Grade 12 students Griffin and Skyler Wilson are the latest Claremont secondary grads to commit to an NCAA varsity athletics team. It brings the total number of grads from the Claremont field lacrosse academy that have gone to post secondary up to 70 since the program’s 2004-05 inception.
The Wilson twins moved to Cadboro Bay three years ago from Edmonton. They were season ticket holders of the Edmonton Rush and were excited to watch them win the NLL Champions Cup, knowing the club was going to move (which they did, to Saskatoon). When they arrived they applied to Claremont but didn’t get in on their playing merit alone, said lacrosse program head Darren Reisig.
“To be honest we’re told that most of the applicants are pretty good players. We didn’t know [when the Wilsons applied] they’d be this good,” Reisig said.
A reunion of sorts took place recently as about a dozen of Claremont’s 2017 grads rendezvoused at the school, all on holiday break from U.S. schools.
Two of those were attackers Jackson Boyd of the New Jersey Institute of Technology and Brayden Brown of Bellarmine University.
Both are set to play their first college games when the NCAA Div. 1 season starts this spring, but as freshman, they know playing time could be limited.
“For all of the fall semester it’s just training and scrimmaging with your team, as much as you like your teammates you have to work hard to prove yourself,” Brown said.
Brown’s introduction to the NCAA season will be a travelling one as his team only plays four home games and will travel for the other nine.
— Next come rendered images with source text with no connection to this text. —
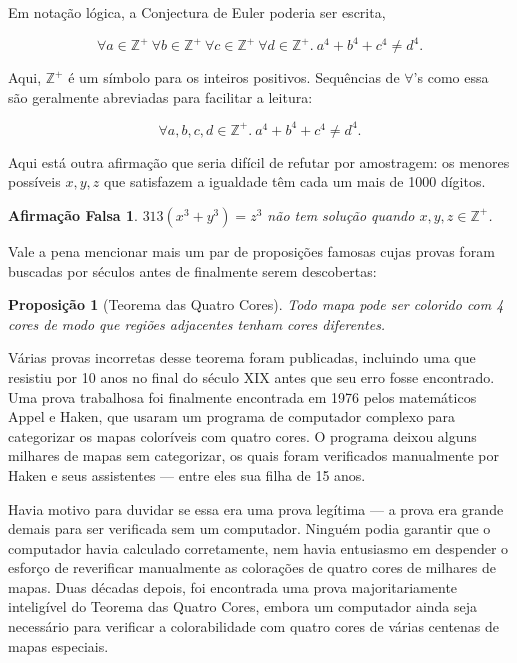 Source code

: \documentclass[12pt]{article}
\newtheorem{proposicao}{Proposição}[subsection]
\newtheorem*{afirmacaofalsa}{Afirmação Falsa}
\begin{document}
Em notação lógica, a Conjectura de Euler poderia ser escrita,

$$
	\forall a \in \mathbb{Z}^+ \ \forall b \in \mathbb{Z}^+ \ \forall c \in
	\mathbb{Z}^+ \ \forall d \in \mathbb{Z}^+ .\ a^4 + b^4 + c^4 \neq d^4.
$$

Aqui, $\mathbb{Z}^+$ é um símbolo para os inteiros positivos. Sequências de
$\forall$'s como essa são geralmente abreviadas para facilitar a leitura:

$$
	\forall a, b, c, d \in \mathbb{Z}^+ .\ a^4 + b^4 + c^4 \neq d^4.
$$

Aqui está outra afirmação que seria difícil de refutar por amostragem: os
menores possíveis $x, y, z$ que satisfazem a igualdade têm cada um mais de 1000
dígitos.

\begin{afirmacaofalsa}
	$313(x^3 + y^3) = z^3$ não tem solução quando $x, y, z \in \mathbb{Z}^+$.
\end{afirmacaofalsa}

Vale a pena mencionar mais um par de proposições famosas cujas provas foram
buscadas por séculos antes de finalmente serem descobertas:

\begin{proposicao}[Teorema das Quatro Cores]
	Todo mapa pode ser colorido com 4 cores de modo que regiões adjacentes tenham
	cores diferentes.
\end{proposicao}

Várias provas incorretas desse teorema foram publicadas, incluindo uma que
resistiu por 10 anos no final do século XIX antes que seu erro fosse
encontrado. Uma prova trabalhosa foi finalmente encontrada em 1976 pelos
matemáticos Appel e Haken, que usaram um programa de computador complexo para
categorizar os mapas coloríveis com quatro cores. O programa deixou alguns
milhares de mapas sem categorizar, os quais foram verificados manualmente por
Haken e seus assistentes --- entre eles sua filha de 15 anos.

Havia motivo para duvidar se essa era uma prova legítima --- a prova era grande
demais para ser verificada sem um computador. Ninguém podia garantir que o
computador havia calculado corretamente, nem havia entusiasmo em despender o
esforço de reverificar manualmente as colorações de quatro cores de milhares de
mapas. Duas décadas depois, foi encontrada uma prova majoritariamente
inteligível do Teorema das Quatro Cores, embora um computador ainda seja
necessário para verificar a colorabilidade com quatro cores de várias centenas
de mapas especiais.
\end{document}
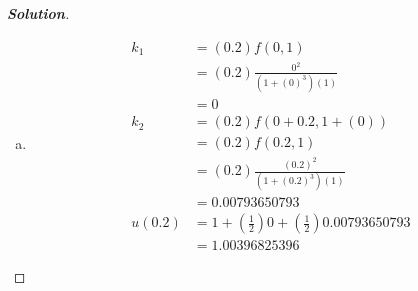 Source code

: \documentclass[11pt]{article}
\newenvironment{solution}{%
  \begin{proof}[\textbf{Solution}]$ $\par\nobreak\ignorespaces
}{%
  \end{proof}
}
\theoremstyle{definition}
\begin{document}
\begin{solution}
\begin{enumerate}[(a)]
\begin{align*}
        &= (0.2) (2.4 + 0.2) \\
        &= 0.52 \\
        u(0.2) &= 2 + (\frac{1}{2})0.4 + (\frac{1}{2})0.52 \\
        &= 2.46
    \end{align*}
    \item
    \begin{align*}
        k_1 &= (0.2) f(0, 1) \\
        &= (0.2) \frac{0^2}{(1 + (0)^3)(1)} \\
        &= 0 \\
        k_2 &= (0.2) f(0 + 0.2, 1 + (0)) \\
        &= (0.2) f(0.2, 1) \\
        &= (0.2) \frac{(0.2)^2}{(1 + (0.2)^3)(1)} \\
        &= 0.00793650793 \\
        u(0.2) &= 1 + (\frac{1}{2})0 + (\frac{1}{2})0.00793650793 \\
        &= 1.00396825396
    \end{align*}
\end{enumerate}
\end{solution}
\end{document}
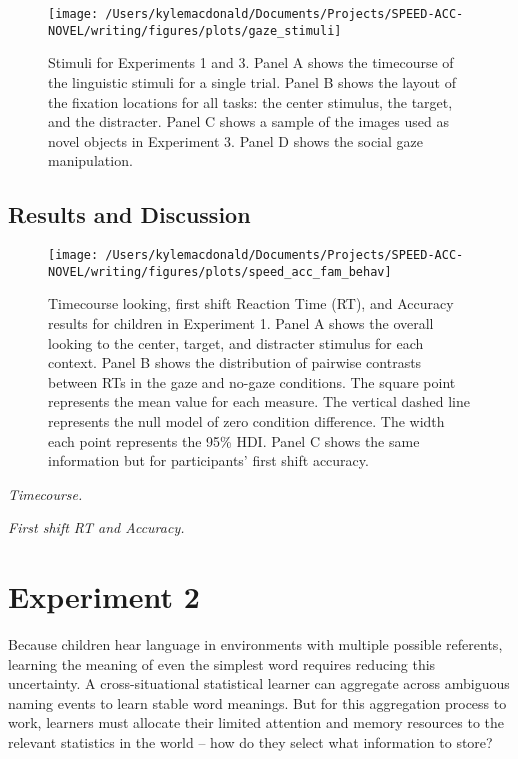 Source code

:\documentclass[man,floatsintext]{apa6}
\begin{document}
\begin{figure}[!t]

{\centering \texttt{[image: /Users/kylemacdonald/Documents/Projects/SPEED-ACC-NOVEL/writing/figures/plots/gaze\_stimuli]} 

}

\caption{Stimuli for Experiments 1 and 3. Panel A shows the timecourse of the linguistic stimuli for a single trial. Panel B shows the layout of the fixation locations for all tasks: the center stimulus, the target, and the distracter. Panel C shows a sample of the images used as novel objects in Experiment 3. Panel D shows the social gaze manipulation.}\label{fig:gaze-stimuli}
\end{figure}

\subsection{Results and Discussion}\label{results-and-discussion}

\begin{figure}[!t]

{\centering \texttt{[image: /Users/kylemacdonald/Documents/Projects/SPEED-ACC-NOVEL/writing/figures/plots/speed\_acc\_fam\_behav]} 

}

\caption{Timecourse looking, first shift Reaction Time (RT), and Accuracy results for children in Experiment 1. Panel A shows the overall looking to the center, target, and distracter stimulus for each context. Panel B shows the distribution of pairwise contrasts between RTs in the gaze and no-gaze conditions. The square point represents the mean value for each measure. The vertical dashed line represents the null model of zero condition difference. The width each point represents the 95\% HDI. Panel C shows the same information but for participants' first shift accuracy.}\label{fig:speed-acc-gaze-results}
\end{figure}

\emph{Timecourse.}

\emph{First shift RT and Accuracy.}

\section{Experiment 2}\label{experiment-2}

Because children hear language in environments with multiple possible
referents, learning the meaning of even the simplest word requires
reducing this uncertainty. A cross-situational statistical learner can
aggregate across ambiguous naming events to learn stable word meanings.
But for this aggregation process to work, learners must allocate their
limited attention and memory resources to the relevant statistics in the
world -- how do they select what information to store?
\end{document}

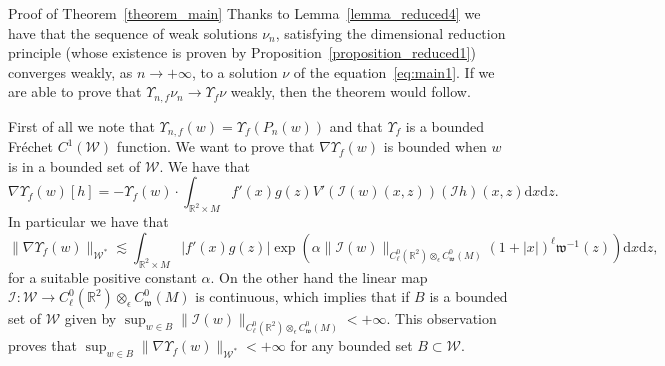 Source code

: \documentclass[a4paper,10pt]{article}
\newcommand{\asterisk}{\mathord{*}}
\newcommand{\mathd}{\mathrm{d}}
\newenvironment{proof*}[1]{\noindent\textbf{#1\ }}{\hspace*{\fill}$\Box$\medskip}
\begin{document}
\begin{proof*}{Proof of Theorem~\ref{theorem_main}}
  Thanks to Lemma~\ref{lemma_reduced4} we have that the sequence of weak
  solutions $\nu_n$, satisfying the dimensional reduction principle (whose
  existence is proven by Proposition~\ref{proposition_reduced1}) converges
  weakly, as $n \rightarrow + \infty$, to a solution $\nu$ of the
  equation~{\eqref{eq:main1}}. If we are able to prove that $\Upsilon_{n, f}
  \nu_n \rightarrow \Upsilon_f \nu$ weakly, then the theorem would follow.
  
  First of all we note that $\Upsilon_{n, f} (w) = \Upsilon_f (P_n (w))$ and
  that $\Upsilon_f$ is a bounded Fr{\'e}chet $C^1 (\mathcal{W})$ function. We
  want to prove that $\nabla \Upsilon_f (w)$ is bounded when $w$ is in a
  bounded set of $\mathcal{W}$. We have that
  \[ \nabla \Upsilon_f (w) [h] = - \Upsilon_f (w) \cdot \int_{\mathbb{R}^2
     \times M} f' (x) g (z) V' (\mathcal{I} (w) (x, z)) (\mathcal{I} h) (x, z)
     \mathd x \mathd z. \]
  In particular we have that
  \[ \| \nabla \Upsilon_f (w) \|_{\mathcal{W}^{\asterisk}} \lesssim
     \int_{\mathbb{R}^2 \times M} | f' (x) g (z) | \exp (\alpha \| \mathcal{I}
     (w) \|_{C^0_{\ell} (\mathbb{R}^2) \otimes_{\epsilon} C^0_{\mathfrak{w}}
     (M)} (1 + | x |)_{}^{\ell} \mathfrak{w}^{- 1} (z)) \mathd x \mathd z, \]
  for a suitable positive constant $\alpha$. On the other hand the linear map
  $\mathcal{I} : \mathcal{W} \rightarrow C^0_{\ell} (\mathbb{R}^2)
  \otimes_{\epsilon} C^0_{\mathfrak{w}} (M)$ is continuous, which implies that
  if $B$ is a bounded set of $\mathcal{W}$ given by $\sup_{w \in B} \|
  \mathcal{I} (w) \|_{C^0_{\ell} (\mathbb{R}^2) \otimes_{\epsilon}
  C^0_{\mathfrak{w}} (M)} < + \infty$. This observation proves that $\sup_{w
  \in B} \| \nabla \Upsilon_f (w) \|_{\mathcal{W}^{\asterisk}} < + \infty$ for
  any bounded set $B \subset \mathcal{W}$.
  

\end{proof*}
\end{document}

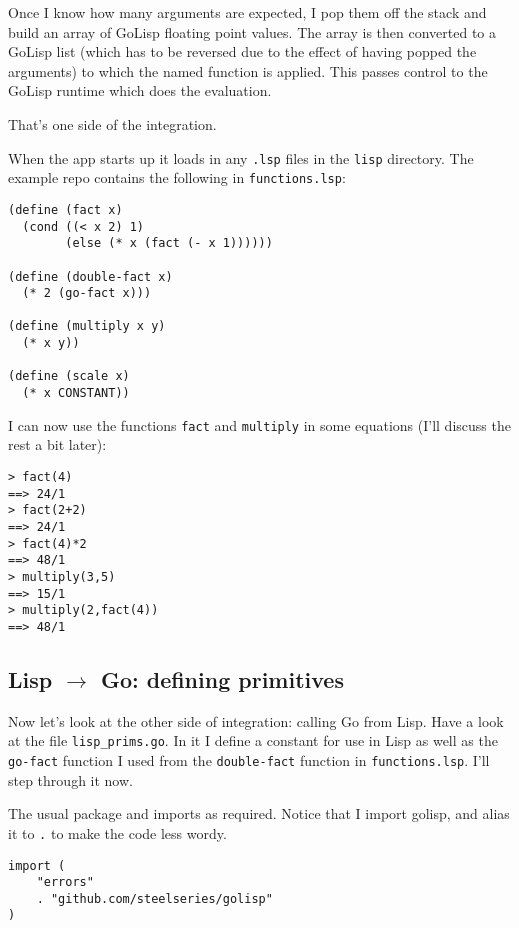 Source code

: \documentclass{scrartcl}
\begin{document}
Once I know how many arguments are expected, I pop them off the stack
and build an array of GoLisp floating point values. The array is then
converted to a GoLisp list (which has to be reversed due to the effect
of having popped the arguments) to which the named function is
applied. This passes control to the GoLisp runtime which does the
evaluation.

That's one side of the integration.

When the app starts up it loads in any \texttt{.lsp} files in the \texttt{lisp}
directory. The example repo contains the following in \texttt{functions.lsp}:

\begin{verbatim}(define (fact x)
  (cond ((< x 2) 1)
        (else (* x (fact (- x 1))))))

(define (double-fact x)
  (* 2 (go-fact x)))

(define (multiply x y)
  (* x y))

(define (scale x)
  (* x CONSTANT))
\end{verbatim}

I can now use the functions \texttt{fact} and \texttt{multiply} in some equations
(I'll discuss the rest a bit later):

\begin{verbatim}> fact(4)
==> 24/1
> fact(2+2)
==> 24/1
> fact(4)*2
==> 48/1
> multiply(3,5)
==> 15/1
> multiply(2,fact(4))
==> 48/1
\end{verbatim}

\subsection{Lisp $\rightarrow${} Go: defining primitives}\hypertarget{lisp-rarr-go-defining-primitives}{}\label{lisp-rarr-go-defining-primitives}

Now let's look at the other side of integration: calling Go from Lisp.
Have a look at the file \texttt{lisp\_prims.go}. In it I define a constant for
use in Lisp as well as the \texttt{go-fact} function I used from
the \texttt{double-fact} function in \texttt{functions.lsp}. I'll step through it
now.

The usual package and imports as required. Notice that I import
golisp, and alias it to \texttt{.} to make the code less wordy.

\begin{verbatim}import (
    "errors"
    . "github.com/steelseries/golisp"
)
\end{verbatim}
\end{document}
Brown is hoping to be in the lineup at mid-season when he faces fellow grad Brad McCulley of Robert Morris University.
Boyd is also looking forward to playing a friendly face when NJIT faces Delaware, who recruited 2017 Claremont grad Adam Fulton.
In hearing from Boyd and Brown, it’s clear a lot is on the shoulders of the Wilson twins, as the talented midfielders will be expected to carry straight-A’s at Yale.
“It’s a lot of responsibility, we picked Yale for the chance to get the best education we could,” Griffin said.
The Wilsons will be back in the summer to play box lacrosse as underage Junior A Shamrocks, a privilege rarely handed out. It puts them in a category with Jesse King and Max Wilson, two of the top lacrosse talents from Victoria in recent years.
“The goal is to play for the [WLA] Shamrocks one day, that’d be great,” Skyler said.
The scouts of NCAA field lacrosse programs continue to value both Claremont and Canadian-produced lacrosse players for their attacking skills they gain from the box version of the game, something that’s mostly absent from U.S. lacrosse culture.
“It’s true the U.S. scouts like the stick skills honed in box lacrosse,” said Reisig, a former Mann Cup winner with the senior Shamrocks and longtime pro with the NLL. Reisig runs the lacrosse academy with another teacher and former Shamrock Chris McKay.
“We work on a hybrid game here that adds the athletic field component to the skills game.”